Sexta-feira, 3 de Fevereiro de 2012

Os anos 20

foram, sem dúvida, os melhores para o vestuário feminino.

The Artist
Downton Abbey

Quinta-feira, 2 de Fevereiro de 2012

Estou apaixonada

pelo protagonista do The Artist e ainda não vi o filme.

Quarta-feira, 1 de Fevereiro de 2012

Hoje gostei de ouvir

esta música antiga de um cantor novo

e esta música nova de um cantor antigo

Segunda-feira, 30 de Janeiro de 2012

Notícias de última hora

- Há velhos que vivem sozinhos e morrem
- Faz frio no Inverno
- Um processo contra o Isaltino foi arquivado
- Existem jovens que pensam em suicídio
- O Porto perdeu porque foi roubado
- O Benfica ganhou porque foi beneficiado
- O Medina Carreira está pessimista quanto à situação do país

Domingo, 29 de Janeiro de 2012

A entrevista

do Manuel Sobrinho Simões ao Público (edição de hoje) devia ser de leitura obrigatória para todos os portugueses. Aqui ficam alguns excertos:

O que somos é um país de doentes ou pelo menos de pessoas que se julgam doentes. (...) Na nossa cultura é quase malcriado dizer estou bem, nunca estive tão bem na vida. A vitimização cria empatia,..., não gostamos de desafiar Deus. Isso dificulta muito a planificação de saúde, porque a valorização das queixas é muito difícil de fazer de uma forma objectiva.


A nossa civilização acha que a morte é opcional e não é. Se calhar é mesmo melhor morrer em paz, com a família, não podemos continuar a prolongar tratamentos indefinidamente.

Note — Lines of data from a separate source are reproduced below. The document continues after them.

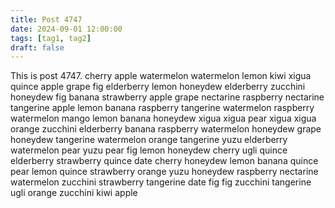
 ```yaml
---
title: Post 4747
date: 2024-09-01 12:00:00
tags: [tag1, tag2]
draft: false
---
```

This is post 4747.
cherry
apple
watermelon
watermelon
lemon
kiwi
xigua
quince
apple
grape
fig
elderberry
lemon
honeydew
elderberry
zucchini
honeydew
fig
banana
strawberry
apple
grape
nectarine
raspberry
nectarine
tangerine
apple
lemon
banana
raspberry
tangerine
watermelon
raspberry
watermelon
mango
lemon
banana
honeydew
xigua
xigua
pear
xigua
xigua
orange
zucchini
elderberry
banana
raspberry
watermelon
honeydew
grape
honeydew
tangerine
watermelon
orange
tangerine
yuzu
elderberry
watermelon
pear
yuzu
pear
fig
lemon
honeydew
cherry
ugli
quince
elderberry
strawberry
quince
date
cherry
honeydew
lemon
banana
quince
pear
lemon
quince
strawberry
orange
yuzu
honeydew
raspberry
nectarine
watermelon
zucchini
strawberry
tangerine
date
fig
fig
zucchini
tangerine
ugli
orange
zucchini
kiwi
apple
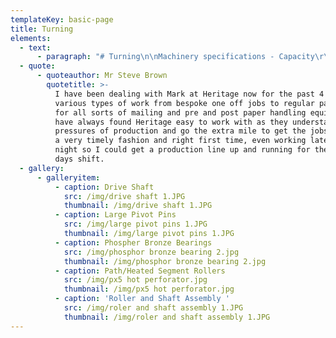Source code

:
 ```yaml
---
templateKey: basic-page
title: Turning
elements:
  - text:
      - paragraph: "# Turning\n\nMachinery specifications - Capacity\r\n\nLathe - Colchester Mascot 1600\r\n\n3 metres/120 inches between centres \r\n\nLathe – Triumph 2000\r\n\n1.27 metres/50 inches between centres\r\n\nFitted with DRO for precision work\r\n\nFour jaw chuck and face plate work undertaken"
  - quote:
      - quoteauthor: Mr Steve Brown
        quotetitle: >-
          I have been dealing with Mark at Heritage now for the past 4 years for
          various types of work from bespoke one off jobs to regular parts made
          for all sorts of mailing and pre and post paper handling equipment. I
          have always found Heritage easy to work with as they understand the
          pressures of production and go the extra mile to get the jobs done in
          a very timely fashion and right first time, even working late into the
          night so I could get a production line up and running for the next
          days shift.
  - gallery:
      - galleryitem:
          - caption: Drive Shaft
            src: /img/drive shaft 1.JPG
            thumbnail: /img/drive shaft 1.JPG
          - caption: Large Pivot Pins
            src: /img/large pivot pins 1.JPG
            thumbnail: /img/large pivot pins 1.JPG
          - caption: Phospher Bronze Bearings
            src: /img/phosphor bronze bearing 2.jpg
            thumbnail: /img/phosphor bronze bearing 2.jpg
          - caption: Path/Heated Segment Rollers
            src: /img/px5 hot perforator.jpg
            thumbnail: /img/px5 hot perforator.jpg
          - caption: 'Roller and Shaft Assembly '
            src: /img/roler and shaft assembly 1.JPG
            thumbnail: /img/roler and shaft assembly 1.JPG
---
```


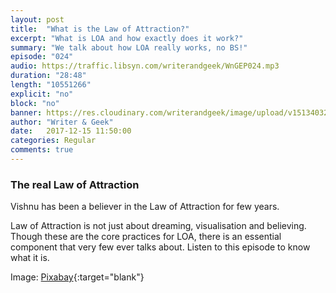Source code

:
 ```yaml
---
layout: post
title:  "What is the Law of Attraction?"
excerpt: "What is LOA and how exactly does it work?"
summary: "We talk about how LOA really works, no BS!"
episode: "024"
audio: https://traffic.libsyn.com/writerandgeek/WnGEP024.mp3
duration: "28:48"
length: "10551266"
explicit: "no"
block: "no"
banner: https://res.cloudinary.com/writerandgeek/image/upload/v1513403205/secret.jpg
author: "Writer & Geek"
date:   2017-12-15 11:50:00
categories: Regular
comments: true
---
```

### The real Law of Attraction
Vishnu has been a believer in the Law of Attraction for few years.

Law of Attraction is not just about dreaming, visualisation and believing. Though these are the core practices for LOA, there is an essential component that very few ever talks about. Listen to this episode to know what it is.

Image: [Pixabay](https://pixabay.com/en/key-keyhole-lock-security-unlock-2114046/){:target="blank"}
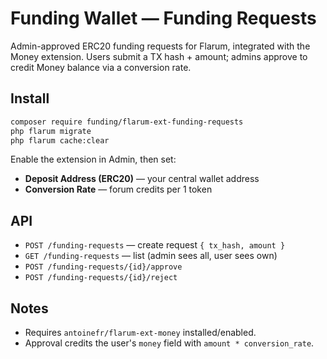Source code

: # Funding Wallet — Funding Requests

Admin-approved ERC20 funding requests for Flarum, integrated with the Money extension.
Users submit a TX hash + amount; admins approve to credit Money balance via a conversion rate.

## Install
```bash
composer require funding/flarum-ext-funding-requests
php flarum migrate
php flarum cache:clear
```

Enable the extension in Admin, then set:
- **Deposit Address (ERC20)** — your central wallet address
- **Conversion Rate** — forum credits per 1 token

## API
- `POST /funding-requests` — create request `{ tx_hash, amount }`
- `GET /funding-requests` — list (admin sees all, user sees own)
- `POST /funding-requests/{id}/approve`
- `POST /funding-requests/{id}/reject`

## Notes
- Requires `antoinefr/flarum-ext-money` installed/enabled.
- Approval credits the user's `money` field with `amount * conversion_rate`.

Deve haver regras muito claras de articulação da medicina privada com a pública (...). Acho muito bem que as pessoas que queiram escolham hospitais privados para ter as crianças. Agora, tinha de existir um acordo com os hospitais privados onde há partos e, quando as coisas dão para o torto e elas vão parar às maternidades e hospitais centrais, parte do dinheiro que as pessoas tinham pago revertia para o público.


A grande resistência da sociedade portuguesa à transformação está na iliteracia. Continuamos a não saber o que nos interessa.

Quinta-feira, 26 de Janeiro de 2012

Sem tirar nem pôr. Tudo.

A frase de Sade de que gosto tanto, de que a caridadezinha não passa de orgulho, e quem a pratica fá-lo apenas para se sentir boa pessoa, e portanto por motivos egoístas, aplica-se aqui também (a beneficência é mais um vício do orgulho do que uma verdadeira ostentação da alma; é por ostentação que se dão alívio aos semelhantes, nunca é com a pura intenção de praticar um acto bom). Já não te quero como namorado/a, mas vou fazer o favor de ser teu amigo/a, porque não suporto sentir-me má pessoa e causar-te esta dor. Eu, a isto, respondo que não, que nem pensar. Não quero ser amiga de um Corto Maltese qualquer que queira acabar comigo, muito pelo contrário, quero distância, silêncio completo, ruptura total, não pensar nele, não o ver, não saber se está feliz ou infeliz, casado ou solteiro, com filhos ou sem filhos, para eu poder andar para a frente com uma ajudinha dos meus (verdadeiros) amigos, como cantavam os sábios Beatles.


Aqui.

Quarta-feira, 25 de Janeiro de 2012

Quem come pipocas no cinema

deveria poder ser julgado por crimes contra a Humanidade.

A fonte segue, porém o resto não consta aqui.